*** Extracted records ***

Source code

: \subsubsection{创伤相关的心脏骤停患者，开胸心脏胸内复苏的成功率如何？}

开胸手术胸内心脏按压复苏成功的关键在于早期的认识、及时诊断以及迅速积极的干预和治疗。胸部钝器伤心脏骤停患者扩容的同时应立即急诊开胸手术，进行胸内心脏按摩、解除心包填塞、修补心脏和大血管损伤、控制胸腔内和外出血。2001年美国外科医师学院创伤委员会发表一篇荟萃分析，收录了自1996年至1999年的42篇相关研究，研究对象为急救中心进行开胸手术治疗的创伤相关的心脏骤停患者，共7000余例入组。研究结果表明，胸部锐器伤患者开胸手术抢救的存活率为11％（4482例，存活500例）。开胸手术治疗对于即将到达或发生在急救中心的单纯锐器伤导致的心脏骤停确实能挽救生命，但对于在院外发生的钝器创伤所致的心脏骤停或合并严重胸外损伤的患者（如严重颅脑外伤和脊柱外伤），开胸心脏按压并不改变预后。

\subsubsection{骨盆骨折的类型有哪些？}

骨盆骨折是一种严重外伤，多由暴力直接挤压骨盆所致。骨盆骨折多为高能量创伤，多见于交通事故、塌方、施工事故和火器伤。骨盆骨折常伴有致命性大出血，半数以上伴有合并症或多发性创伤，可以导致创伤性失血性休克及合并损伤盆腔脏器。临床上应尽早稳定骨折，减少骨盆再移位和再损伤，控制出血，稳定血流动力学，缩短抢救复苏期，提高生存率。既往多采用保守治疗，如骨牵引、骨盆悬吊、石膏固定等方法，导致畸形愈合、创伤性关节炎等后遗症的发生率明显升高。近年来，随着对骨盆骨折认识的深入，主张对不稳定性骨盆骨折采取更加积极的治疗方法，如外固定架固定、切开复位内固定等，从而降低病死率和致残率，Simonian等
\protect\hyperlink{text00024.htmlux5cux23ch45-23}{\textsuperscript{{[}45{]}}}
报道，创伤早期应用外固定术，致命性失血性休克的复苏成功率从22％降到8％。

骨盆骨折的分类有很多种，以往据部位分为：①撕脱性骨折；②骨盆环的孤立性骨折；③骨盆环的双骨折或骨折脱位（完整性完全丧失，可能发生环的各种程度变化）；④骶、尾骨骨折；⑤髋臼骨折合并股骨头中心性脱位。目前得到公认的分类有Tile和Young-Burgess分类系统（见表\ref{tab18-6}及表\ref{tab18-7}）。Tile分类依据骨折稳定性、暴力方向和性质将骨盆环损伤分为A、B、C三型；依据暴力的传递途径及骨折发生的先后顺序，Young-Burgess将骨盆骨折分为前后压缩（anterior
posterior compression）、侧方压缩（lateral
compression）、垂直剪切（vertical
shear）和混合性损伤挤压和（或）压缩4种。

*** End of Extracted records ***
*** Extracted records ***

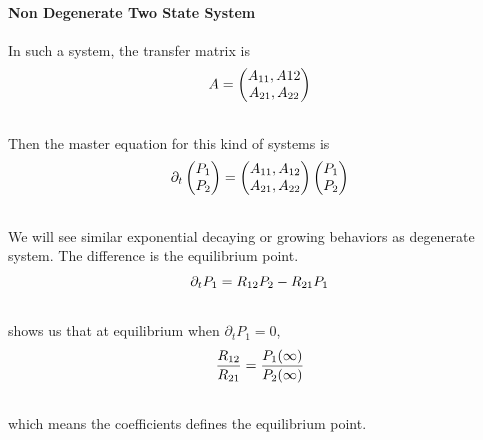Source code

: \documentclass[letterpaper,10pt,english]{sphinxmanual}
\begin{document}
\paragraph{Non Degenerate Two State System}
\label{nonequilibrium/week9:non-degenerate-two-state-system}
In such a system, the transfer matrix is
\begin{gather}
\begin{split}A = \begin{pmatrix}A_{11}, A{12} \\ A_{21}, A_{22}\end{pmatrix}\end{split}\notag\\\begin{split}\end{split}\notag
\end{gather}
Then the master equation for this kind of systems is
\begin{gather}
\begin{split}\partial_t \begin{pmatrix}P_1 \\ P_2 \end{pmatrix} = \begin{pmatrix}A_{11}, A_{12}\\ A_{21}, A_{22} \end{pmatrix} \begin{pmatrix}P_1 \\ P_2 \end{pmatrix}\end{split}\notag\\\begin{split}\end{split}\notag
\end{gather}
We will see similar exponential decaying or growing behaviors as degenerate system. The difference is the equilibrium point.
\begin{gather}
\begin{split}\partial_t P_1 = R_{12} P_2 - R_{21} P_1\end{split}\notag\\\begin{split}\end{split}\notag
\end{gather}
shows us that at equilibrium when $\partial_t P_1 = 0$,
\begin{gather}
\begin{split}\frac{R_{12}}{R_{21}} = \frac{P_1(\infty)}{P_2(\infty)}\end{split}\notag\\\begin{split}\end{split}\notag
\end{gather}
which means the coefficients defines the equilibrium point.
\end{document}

*** End of Extracted records ***

▸ What is required:
Please report the number of lines in the data that include "pmatrix", with no other words.

▸ Task output:
2